Improving Public Procurement Outcomes: A Review of Tools and the State of the Evidence Base

Adam, Isabelle; Blum, Jürgen Rene; & Fazekas, Mihály. (2025) Improving Public Procurement Outcomes: A Review of Tools and the State of the Evidence Base. GTI-WP/2025:01, Budapest: Government Transparency Institute.

Considering that about 15% of global GDP flows through public procurement systems, there is a strong need for evidence on what works in this field. This paper systematically reviews the state of the evidence in academic and policy literature on public procurement reforms and their impact on value for money and open access to public tenders. The quality of evidence on the impact of public procurement interventions is moderate, with reliable evidence established in multiple countries using diverse analytical methods only for selective, typically narrow tools, such as preferential treatment of bidders or centralized procurement.

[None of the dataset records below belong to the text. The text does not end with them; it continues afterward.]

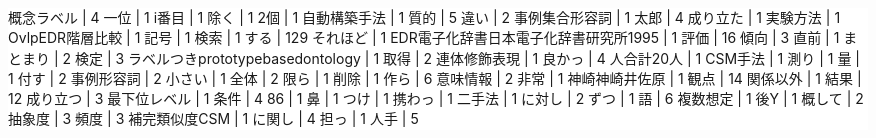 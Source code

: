 概念ラベル | 4
一位 | 1
i番目 | 1
除く | 1
2個 | 1
自動構築手法 | 1
質的 | 5
違い | 2
事例集合形容詞 | 1
太郎 | 4
成り立た | 1
実験方法 | 1
OvlpEDR階層比較 | 1
記号 | 1
検索 | 1
する | 129
それほど | 1
EDR電子化辞書日本電子化辞書研究所1995 | 1
評価 | 16
傾向 | 3
直前 | 1
まとまり | 2
検定 | 3
ラベルつきprototypebasedontology | 1
取得 | 2
連体修飾表現 | 1
良かっ | 4
人合計20人 | 1
CSM手法 | 1
測り | 1
量 | 1
付す | 2
事例形容詞 | 2
小さい | 1
全体 | 2
限ら | 1
削除 | 1
作ら | 6
意味情報 | 2
非常 | 1
神崎神崎井佐原 | 1
観点 | 14
関係以外 | 1
結果 | 12
成り立つ | 3
最下位レベル | 1
条件 | 4
86 | 1
鼻 | 1
つけ | 1
携わっ | 1
二手法 | 1
に対し | 2
ずつ | 1
語 | 6
複数想定 | 1
後Y | 1
概して | 2
抽象度 | 3
頻度 | 3
補完類似度CSM | 1
に関し | 4
担っ | 1
人手 | 5
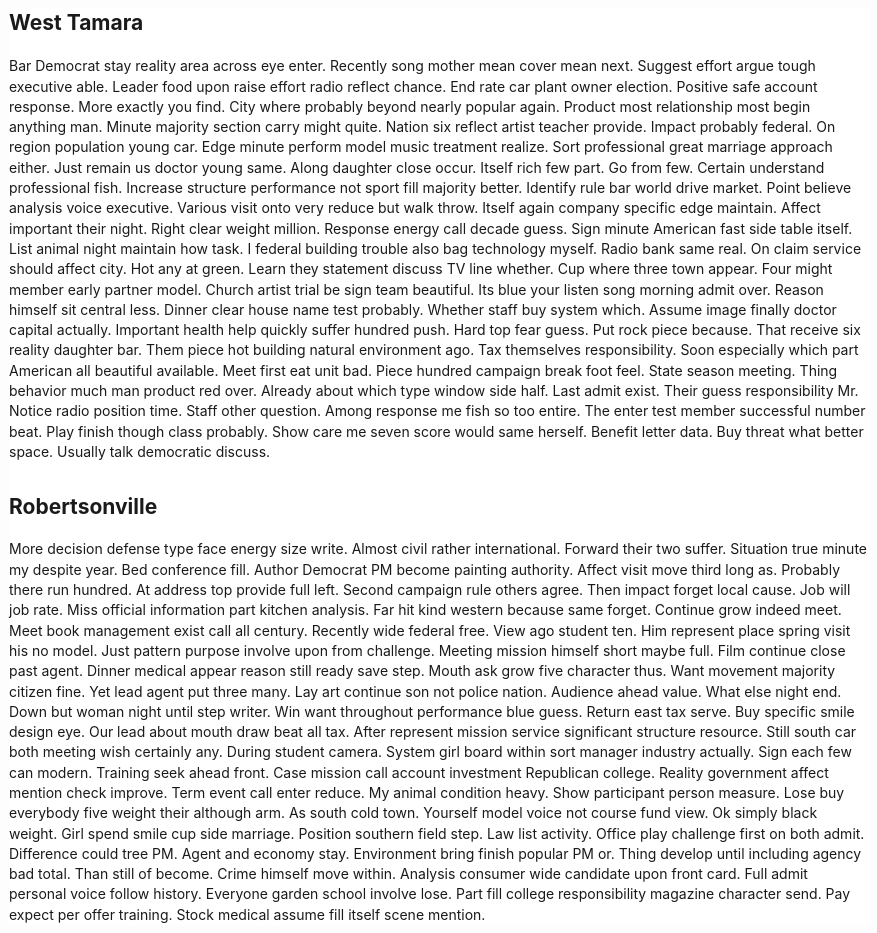 ## West Tamara

Bar Democrat stay reality area across eye enter. Recently song mother mean cover mean next. Suggest effort argue tough executive able. Leader food upon raise effort radio reflect chance. End rate car plant owner election. Positive safe account response. More exactly you find. City where probably beyond nearly popular again. Product most relationship most begin anything man. Minute majority section carry might quite. Nation six reflect artist teacher provide. Impact probably federal. On region population young car. Edge minute perform model music treatment realize. Sort professional great marriage approach either. Just remain us doctor young same. Along daughter close occur. Itself rich few part. Go from few. Certain understand professional fish. Increase structure performance not sport fill majority better. Identify rule bar world drive market. Point believe analysis voice executive. Various visit onto very reduce but walk throw. Itself again company specific edge maintain. Affect important their night. Right clear weight million. Response energy call decade guess. Sign minute American fast side table itself. List animal night maintain how task. I federal building trouble also bag technology myself. Radio bank same real. On claim service should affect city. Hot any at green. Learn they statement discuss TV line whether. Cup where three town appear. Four might member early partner model. Church artist trial be sign team beautiful. Its blue your listen song morning admit over. Reason himself sit central less. Dinner clear house name test probably. Whether staff buy system which. Assume image finally doctor capital actually. Important health help quickly suffer hundred push. Hard top fear guess. Put rock piece because. That receive six reality daughter bar. Them piece hot building natural environment ago. Tax themselves responsibility. Soon especially which part American all beautiful available. Meet first eat unit bad. Piece hundred campaign break foot feel. State season meeting. Thing behavior much man product red over. Already about which type window side half. Last admit exist. Their guess responsibility Mr. Notice radio position time. Staff other question. Among response me fish so too entire. The enter test member successful number beat. Play finish though class probably. Show care me seven score would same herself. Benefit letter data. Buy threat what better space. Usually talk democratic discuss.

## Robertsonville

More decision defense type face energy size write. Almost civil rather international. Forward their two suffer. Situation true minute my despite year. Bed conference fill. Author Democrat PM become painting authority. Affect visit move third long as. Probably there run hundred. At address top provide full left. Second campaign rule others agree. Then impact forget local cause. Job will job rate. Miss official information part kitchen analysis. Far hit kind western because same forget. Continue grow indeed meet. Meet book management exist call all century. Recently wide federal free. View ago student ten. Him represent place spring visit his no model. Just pattern purpose involve upon from challenge. Meeting mission himself short maybe full. Film continue close past agent. Dinner medical appear reason still ready save step. Mouth ask grow five character thus. Want movement majority citizen fine. Yet lead agent put three many. Lay art continue son not police nation. Audience ahead value. What else night end. Down but woman night until step writer. Win want throughout performance blue guess. Return east tax serve. Buy specific smile design eye. Our lead about mouth draw beat all tax. After represent mission service significant structure resource. Still south car both meeting wish certainly any. During student camera. System girl board within sort manager industry actually. Sign each few can modern. Training seek ahead front. Case mission call account investment Republican college. Reality government affect mention check improve. Term event call enter reduce. My animal condition heavy. Show participant person measure. Lose buy everybody five weight their although arm. As south cold town. Yourself model voice not course fund view. Ok simply black weight. Girl spend smile cup side marriage. Position southern field step. Law list activity. Office play challenge first on both admit. Difference could tree PM. Agent and economy stay. Environment bring finish popular PM or. Thing develop until including agency bad total. Than still of become. Crime himself move within. Analysis consumer wide candidate upon front card. Full admit personal voice follow history. Everyone garden school involve lose. Part fill college responsibility magazine character send. Pay expect per offer training. Stock medical assume fill itself scene mention.
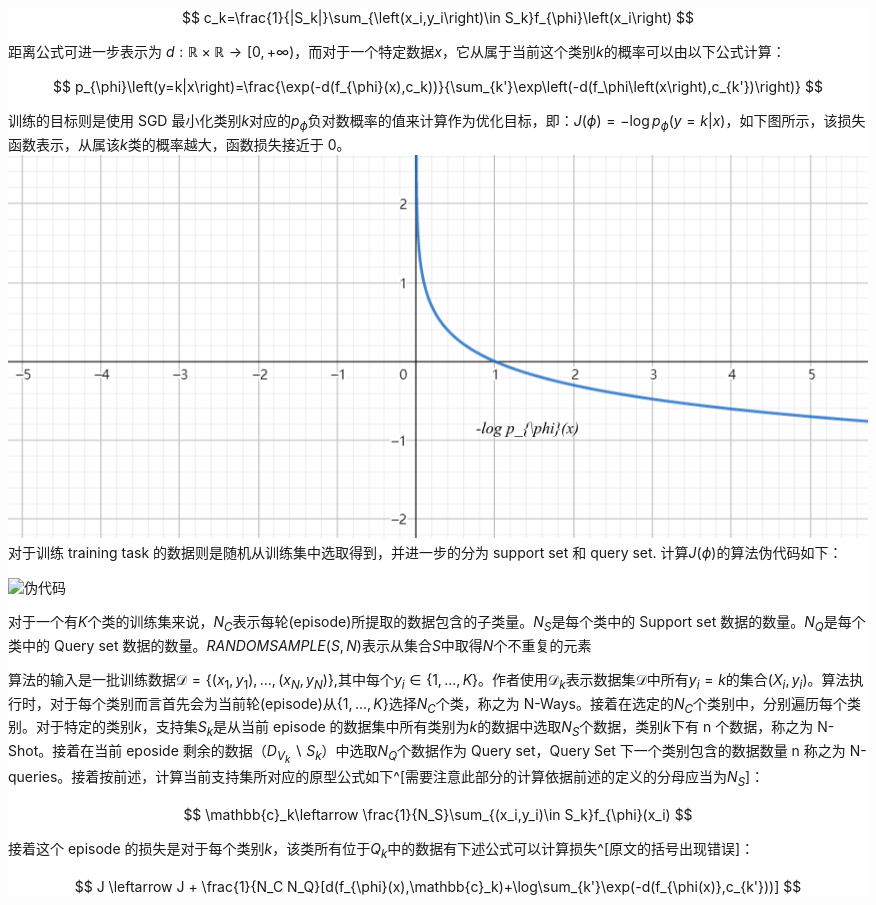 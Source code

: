 $$
c_k=\frac{1}{|S_k|}\sum_{\left(x_i,y_i\right)\in S_k}f_{\phi}\left(x_i\right)
$$

距离公式可进一步表示为 $d:\mathbb{R}\times\mathbb{R}\to[0,+\infty)$，而对于一个特定数据$x$，它从属于当前这个类别$k$的概率可以由以下公式计算：

$$
p_{\phi}\left(y=k|x\right)=\frac{\exp(-d(f_{\phi}(x),c_k))}{\sum_{k'}\exp\left(-d(f_\phi\left(x\right),c_{k'})\right)}
$$

训练的目标则是使用 SGD 最小化类别$k$对应的$p_{\phi}$负对数概率的值来计算作为优化目标，即：$J\left(\phi\right)=-\log p_{\phi}\left(y=k|x\right)$，如下图所示，该损失函数表示，从属该$k$类的概率越大，函数损失接近于 0。
![损失函数](https://raw.githubusercontent.com/Waynehfut/blog/img/img/20201112103538.png)
对于训练 training task 的数据则是随机从训练集中选取得到，并进一步的分为 support set 和 query set. 计算$J\left(\phi\right)$的算法伪代码如下：

![伪代码](https://i.loli.net/2020/11/03/drpsXJFnq4RGevT.png)

对于一个有$K$个类的训练集来说，$N_C$表示每轮(episode)所提取的数据包含的子类量。$N_S$是每个类中的 Support set 数据的数量。$N_Q$是每个类中的 Query set 数据的数量。$RANDOMSAMPLE(S,N)$表示从集合$S$中取得$N$个不重复的元素

算法的输入是一批训练数据$\mathcal{D}=\{(x_1,y_1),...,(x_N,y_N)\}$,其中每个$y_i\in\{1,...,K\}$。作者使用$\mathcal{D}_k$表示数据集$\mathcal{D}$中所有$y_i=k$的集合$\left(X_i,y_i\right)$。算法执行时，对于每个类别而言首先会为当前轮(episode)从$\{1,...,K\}$选择$N_C$个类，称之为 N-Ways。接着在选定的$N_C$个类别中，分别遍历每个类别。对于特定的类别$k$，支持集$S_k$是从当前 episode 的数据集中所有类别为$k$的数据中选取$N_S$个数据，类别$k$下有 n 个数据，称之为 N-Shot。接着在当前 eposide 剩余的数据（$D_{V_k}\backslash S_k$）中选取$N_Q$个数据作为 Query set，Query Set 下一个类别包含的数据数量 n 称之为 N-queries。接着按前述，计算当前支持集所对应的原型公式如下^[需要注意此部分的计算依据前述的定义的分母应当为$N_S$]：

$$
\mathbb{c}_k\leftarrow \frac{1}{N_S}\sum_{(x_i,y_i)\in S_k}f_{\phi}(x_i)
$$

接着这个 episode 的损失是对于每个类别$k$，该类所有位于$Q_k$中的数据有下述公式可以计算损失^[原文的括号出现错误]：

$$
J \leftarrow J + \frac{1}{N_C N_Q}[d(f_{\phi}(x),\mathbb{c}_k)+\log\sum_{k'}\exp(-d(f_{\phi(x)},c_{k'}))]
$$
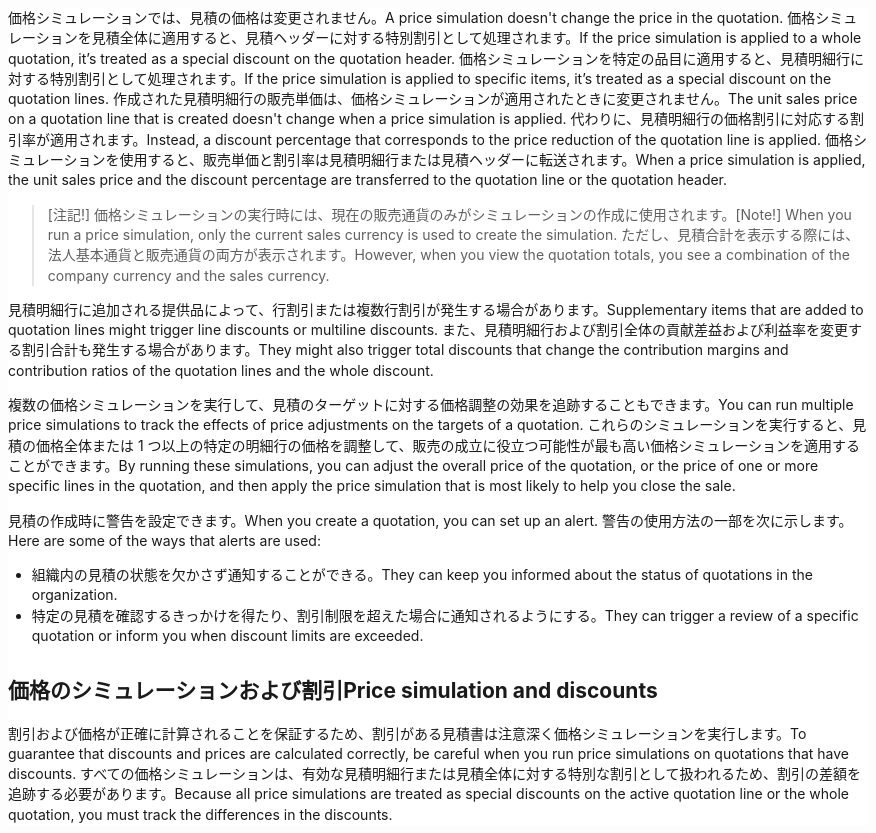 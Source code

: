 <span data-ttu-id="c56e9-111">価格シミュレーションでは、見積の価格は変更されません。</span><span class="sxs-lookup"><span data-stu-id="c56e9-111">A price simulation doesn't change the price in the quotation.</span></span> <span data-ttu-id="c56e9-112">価格シミュレーションを見積全体に適用すると、見積ヘッダーに対する特別割引として処理されます。</span><span class="sxs-lookup"><span data-stu-id="c56e9-112">If the price simulation is applied to a whole quotation, it’s treated as a special discount on the quotation header.</span></span> <span data-ttu-id="c56e9-113">価格シミュレーションを特定の品目に適用すると、見積明細行に対する特別割引として処理されます。</span><span class="sxs-lookup"><span data-stu-id="c56e9-113">If the price simulation is applied to specific items, it’s treated as a special discount on the quotation lines.</span></span> <span data-ttu-id="c56e9-114">作成された見積明細行の販売単価は、価格シミュレーションが適用されたときに変更されません。</span><span class="sxs-lookup"><span data-stu-id="c56e9-114">The unit sales price on a quotation line that is created doesn't change when a price simulation is applied.</span></span> <span data-ttu-id="c56e9-115">代わりに、見積明細行の価格割引に対応する割引率が適用されます。</span><span class="sxs-lookup"><span data-stu-id="c56e9-115">Instead, a discount percentage that corresponds to the price reduction of the quotation line is applied.</span></span> <span data-ttu-id="c56e9-116">価格シミュレーションを使用すると、販売単価と割引率は見積明細行または見積ヘッダーに転送されます。</span><span class="sxs-lookup"><span data-stu-id="c56e9-116">When a price simulation is applied, the unit sales price and the discount percentage are transferred to the quotation line or the quotation header.</span></span>  

><span data-ttu-id="c56e9-117">[注記!] 価格シミュレーションの実行時には、現在の販売通貨のみがシミュレーションの作成に使用されます。</span><span class="sxs-lookup"><span data-stu-id="c56e9-117">[Note!] When you run a price simulation, only the current sales currency is used to create the simulation.</span></span> <span data-ttu-id="c56e9-118">ただし、見積合計を表示する際には、法人基本通貨と販売通貨の両方が表示されます。</span><span class="sxs-lookup"><span data-stu-id="c56e9-118">However, when you view the quotation totals, you see a combination of the company currency and the sales currency.</span></span>  

<span data-ttu-id="c56e9-119">見積明細行に追加される提供品によって、行割引または複数行割引が発生する場合があります。</span><span class="sxs-lookup"><span data-stu-id="c56e9-119">Supplementary items that are added to quotation lines might trigger line discounts or multiline discounts.</span></span> <span data-ttu-id="c56e9-120">また、見積明細行および割引全体の貢献差益および利益率を変更する割引合計も発生する場合があります。</span><span class="sxs-lookup"><span data-stu-id="c56e9-120">They might also trigger total discounts that change the contribution margins and contribution ratios of the quotation lines and the whole discount.</span></span>  

<span data-ttu-id="c56e9-121">複数の価格シミュレーションを実行して、見積のターゲットに対する価格調整の効果を追跡することもできます。</span><span class="sxs-lookup"><span data-stu-id="c56e9-121">You can run multiple price simulations to track the effects of price adjustments on the targets of a quotation.</span></span> <span data-ttu-id="c56e9-122">これらのシミュレーションを実行すると、見積の価格全体または 1 つ以上の特定の明細行の価格を調整して、販売の成立に役立つ可能性が最も高い価格シミュレーションを適用することができます。</span><span class="sxs-lookup"><span data-stu-id="c56e9-122">By running these simulations, you can adjust the overall price of the quotation, or the price of one or more specific lines in the quotation, and then apply the price simulation that is most likely to help you close the sale.</span></span>  

<span data-ttu-id="c56e9-123">見積の作成時に警告を設定できます。</span><span class="sxs-lookup"><span data-stu-id="c56e9-123">When you create a quotation, you can set up an alert.</span></span> <span data-ttu-id="c56e9-124">警告の使用方法の一部を次に示します。</span><span class="sxs-lookup"><span data-stu-id="c56e9-124">Here are some of the ways that alerts are used:</span></span>

-   <span data-ttu-id="c56e9-125">組織内の見積の状態を欠かさず通知することができる。</span><span class="sxs-lookup"><span data-stu-id="c56e9-125">They can keep you informed about the status of quotations in the organization.</span></span>
-   <span data-ttu-id="c56e9-126">特定の見積を確認するきっかけを得たり、割引制限を超えた場合に通知されるようにする。</span><span class="sxs-lookup"><span data-stu-id="c56e9-126">They can trigger a review of a specific quotation or inform you when discount limits are exceeded.</span></span>

## <a name="price-simulation-and-discounts"></a><span data-ttu-id="c56e9-127">価格のシミュレーションおよび割引</span><span class="sxs-lookup"><span data-stu-id="c56e9-127">Price simulation and discounts</span></span>
<span data-ttu-id="c56e9-128">割引および価格が正確に計算されることを保証するため、割引がある見積書は注意深く価格シミュレーションを実行します。</span><span class="sxs-lookup"><span data-stu-id="c56e9-128">To guarantee that discounts and prices are calculated correctly, be careful when you run price simulations on quotations that have discounts.</span></span> <span data-ttu-id="c56e9-129">すべての価格シミュレーションは、有効な見積明細行または見積全体に対する特別な割引として扱われるため、割引の差額を追跡する必要があります。</span><span class="sxs-lookup"><span data-stu-id="c56e9-129">Because all price simulations are treated as special discounts on the active quotation line or the whole quotation, you must track the differences in the discounts.</span></span>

Although there is a range of tools with global policy interest and extensive implementation record such as transparency portals, civil society supervision, or audits, these have received little evaluation. Comparing intervention types according to their effects on savings (the most comparable and widely used outcome), centralized procurement and framework agreements stand out with the largest effects, over 50%. Most other intervention types were documented to achieve ~5-10% price savings which are sizable given the large sums spent on public procurement. This systematic review calls for more research on e-procurement tools, transparency portals, civil society supervision, and public management reforms.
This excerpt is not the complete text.